ADEM YAVUZ ARSLAN | YORUM
Donald Trump’lı ABD, dünya gündemini meşgul etmeye devam ediyor. Başkan Trump, önce Elon Musk’la eşi benzeri görülmemiş bir kavgaya girişti. Ardından da Los Angeles’te yaşanan protestolar için orduyu sokağa indirdi. Askerin müdahalesi sonrası protestolar New York ve Chicago gibi şehirlere yayıldı.
California Valisi Gavin Newsom, “Trump Amerikan demokrasisini yok ediyor.” deyip herkesi Başkan Trump’a karşı durmaya çağırdı. Bu tartışmalar ya da olaylar nerelere evrilecek bilinmiyor ama Amerika kesinlikle sıradışı bir dönemi test ediyor.
Öte yandan son dönemde daha çok konuşulmaya başlayan ‘Teknolojik Sağ’ kavramı, Elon Musk ile Trump arasındaki kavgadan sonra daha yaygın tartışılıyor. Peki, nedir bu ‘Teknolojik Sağ’ ve Amerikan siyasetini yeniden dizayn etme iddiaları ne kadar gerçekçi?
SADECE ‘YENİ BİR PARTİ’ DEĞİL!
Dijital çağ, uzun süredir seçimleri veri, sosyal medya ve yapay zeka üzerinden etkiliyor. Ancak artık yeni bir evreye giriyoruz: Teknoloji devleri yalnızca seçim kampanyalarını şekillendirmekle kalmıyor, siyasal sistemin kendisini sorgulamaya başlıyor. Elon Musk’ın önerdiği “America Party” (Amerika Partisi) yalnızca bir üçüncü parti girişimi değil; Silikon Vadisi kültürünün ulusal siyasetle iç içe geçtiği en iddialı adım olabilir.
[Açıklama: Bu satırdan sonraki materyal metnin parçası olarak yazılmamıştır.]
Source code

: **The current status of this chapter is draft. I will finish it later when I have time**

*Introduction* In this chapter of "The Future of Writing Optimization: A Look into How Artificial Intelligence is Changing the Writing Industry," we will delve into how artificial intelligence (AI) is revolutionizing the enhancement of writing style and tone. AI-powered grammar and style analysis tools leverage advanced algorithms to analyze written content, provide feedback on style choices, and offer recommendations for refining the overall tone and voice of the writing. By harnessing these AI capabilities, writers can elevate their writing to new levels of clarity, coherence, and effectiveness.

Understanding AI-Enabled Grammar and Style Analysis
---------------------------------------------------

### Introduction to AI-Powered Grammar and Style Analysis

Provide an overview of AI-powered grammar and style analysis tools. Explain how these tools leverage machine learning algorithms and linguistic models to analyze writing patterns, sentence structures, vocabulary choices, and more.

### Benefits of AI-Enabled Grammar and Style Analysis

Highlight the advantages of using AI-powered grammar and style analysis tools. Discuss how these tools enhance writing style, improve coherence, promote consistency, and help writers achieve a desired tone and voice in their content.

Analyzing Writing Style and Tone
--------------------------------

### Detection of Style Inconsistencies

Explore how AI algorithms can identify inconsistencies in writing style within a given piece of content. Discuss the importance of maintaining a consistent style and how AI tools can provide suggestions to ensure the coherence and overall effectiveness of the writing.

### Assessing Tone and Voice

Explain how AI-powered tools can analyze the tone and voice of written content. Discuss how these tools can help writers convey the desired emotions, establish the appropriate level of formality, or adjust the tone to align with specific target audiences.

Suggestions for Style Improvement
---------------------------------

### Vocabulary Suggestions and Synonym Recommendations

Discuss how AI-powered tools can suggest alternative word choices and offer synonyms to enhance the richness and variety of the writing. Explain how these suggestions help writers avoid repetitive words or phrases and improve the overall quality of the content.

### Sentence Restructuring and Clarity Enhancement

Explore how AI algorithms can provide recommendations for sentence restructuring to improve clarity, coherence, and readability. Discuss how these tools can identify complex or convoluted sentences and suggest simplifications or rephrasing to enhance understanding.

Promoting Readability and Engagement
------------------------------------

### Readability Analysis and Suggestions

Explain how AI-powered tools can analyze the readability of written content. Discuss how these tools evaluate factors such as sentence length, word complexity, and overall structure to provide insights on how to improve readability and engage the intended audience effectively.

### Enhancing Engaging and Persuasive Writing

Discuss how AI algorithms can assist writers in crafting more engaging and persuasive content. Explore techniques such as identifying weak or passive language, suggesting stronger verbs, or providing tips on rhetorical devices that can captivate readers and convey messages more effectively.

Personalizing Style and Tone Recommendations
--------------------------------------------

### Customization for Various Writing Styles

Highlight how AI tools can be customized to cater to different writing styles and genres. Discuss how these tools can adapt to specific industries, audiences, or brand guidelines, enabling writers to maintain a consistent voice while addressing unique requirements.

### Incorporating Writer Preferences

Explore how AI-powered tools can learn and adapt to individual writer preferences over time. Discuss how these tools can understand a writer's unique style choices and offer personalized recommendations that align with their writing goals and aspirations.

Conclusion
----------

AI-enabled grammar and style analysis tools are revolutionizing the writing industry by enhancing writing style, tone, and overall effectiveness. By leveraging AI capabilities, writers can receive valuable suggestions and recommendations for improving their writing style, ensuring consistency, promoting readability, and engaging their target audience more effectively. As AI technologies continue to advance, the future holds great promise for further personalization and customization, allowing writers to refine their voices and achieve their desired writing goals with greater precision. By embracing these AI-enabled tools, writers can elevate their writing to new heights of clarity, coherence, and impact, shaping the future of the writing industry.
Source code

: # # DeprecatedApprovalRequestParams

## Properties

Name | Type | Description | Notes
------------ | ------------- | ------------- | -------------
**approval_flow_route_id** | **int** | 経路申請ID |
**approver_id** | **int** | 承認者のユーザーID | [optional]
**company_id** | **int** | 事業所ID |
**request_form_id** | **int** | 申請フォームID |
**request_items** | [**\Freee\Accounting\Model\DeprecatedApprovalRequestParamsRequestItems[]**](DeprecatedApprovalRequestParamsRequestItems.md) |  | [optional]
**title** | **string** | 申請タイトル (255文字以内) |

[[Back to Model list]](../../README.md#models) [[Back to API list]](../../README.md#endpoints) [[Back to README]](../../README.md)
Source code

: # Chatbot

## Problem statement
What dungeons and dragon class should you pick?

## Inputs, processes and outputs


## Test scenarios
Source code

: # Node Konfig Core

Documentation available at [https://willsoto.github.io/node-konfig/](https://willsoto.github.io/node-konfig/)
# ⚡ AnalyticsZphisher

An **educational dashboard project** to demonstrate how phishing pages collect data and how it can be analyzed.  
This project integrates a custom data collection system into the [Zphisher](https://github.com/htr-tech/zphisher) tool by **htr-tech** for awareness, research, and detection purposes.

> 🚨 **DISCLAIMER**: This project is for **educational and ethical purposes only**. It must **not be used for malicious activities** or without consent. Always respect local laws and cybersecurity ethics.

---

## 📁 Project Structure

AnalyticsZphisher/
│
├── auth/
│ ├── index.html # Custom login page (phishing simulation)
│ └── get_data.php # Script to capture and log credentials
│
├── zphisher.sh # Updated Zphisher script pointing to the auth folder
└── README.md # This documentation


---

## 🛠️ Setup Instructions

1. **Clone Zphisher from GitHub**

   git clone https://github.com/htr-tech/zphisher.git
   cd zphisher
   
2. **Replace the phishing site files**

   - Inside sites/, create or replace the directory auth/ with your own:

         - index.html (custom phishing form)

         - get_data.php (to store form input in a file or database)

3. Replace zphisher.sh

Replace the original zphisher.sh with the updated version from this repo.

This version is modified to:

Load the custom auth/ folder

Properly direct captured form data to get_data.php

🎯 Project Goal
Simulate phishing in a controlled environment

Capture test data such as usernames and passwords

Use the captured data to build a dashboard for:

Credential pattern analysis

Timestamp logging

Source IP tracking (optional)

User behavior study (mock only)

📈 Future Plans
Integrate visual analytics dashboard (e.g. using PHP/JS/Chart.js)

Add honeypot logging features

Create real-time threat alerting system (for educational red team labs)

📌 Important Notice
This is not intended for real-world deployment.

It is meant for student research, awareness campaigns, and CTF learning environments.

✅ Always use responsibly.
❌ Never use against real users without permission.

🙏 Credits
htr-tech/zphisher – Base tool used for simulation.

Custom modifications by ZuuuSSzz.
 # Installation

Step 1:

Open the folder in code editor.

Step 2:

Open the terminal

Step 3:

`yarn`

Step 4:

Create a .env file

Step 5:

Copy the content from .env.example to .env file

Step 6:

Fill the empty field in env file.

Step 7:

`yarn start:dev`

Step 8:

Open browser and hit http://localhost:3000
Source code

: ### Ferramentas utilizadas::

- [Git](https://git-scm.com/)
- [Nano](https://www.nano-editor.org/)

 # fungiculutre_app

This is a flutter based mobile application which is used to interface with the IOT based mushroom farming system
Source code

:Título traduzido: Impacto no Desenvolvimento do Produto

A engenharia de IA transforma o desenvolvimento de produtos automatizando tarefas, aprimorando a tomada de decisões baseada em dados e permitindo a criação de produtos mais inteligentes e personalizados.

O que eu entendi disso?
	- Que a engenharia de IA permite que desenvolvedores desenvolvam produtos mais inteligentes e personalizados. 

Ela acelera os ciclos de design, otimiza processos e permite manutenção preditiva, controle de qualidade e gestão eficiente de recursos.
Musk’ın bu önerisi, geleneksel siyaset zemininden değil, yükselen bir ideolojik hareketin etkisinden doğuyor: Tech Right (Teknolojik Sağ). Bu hareket, Silikon Vadisi’nin girişimcilik ruhundan besleniyor; radikal bireycilik, minimum devlet müdahalesi, mutlak ifade özgürlüğü ve geleneksel medya ile akademiye yönelik derin bir şüphecilik üzerine kurulu. Dini ya da milliyetçi bir zeminden değil, dijital kültür ve teknolojik özgürlükçülükten besleniyor.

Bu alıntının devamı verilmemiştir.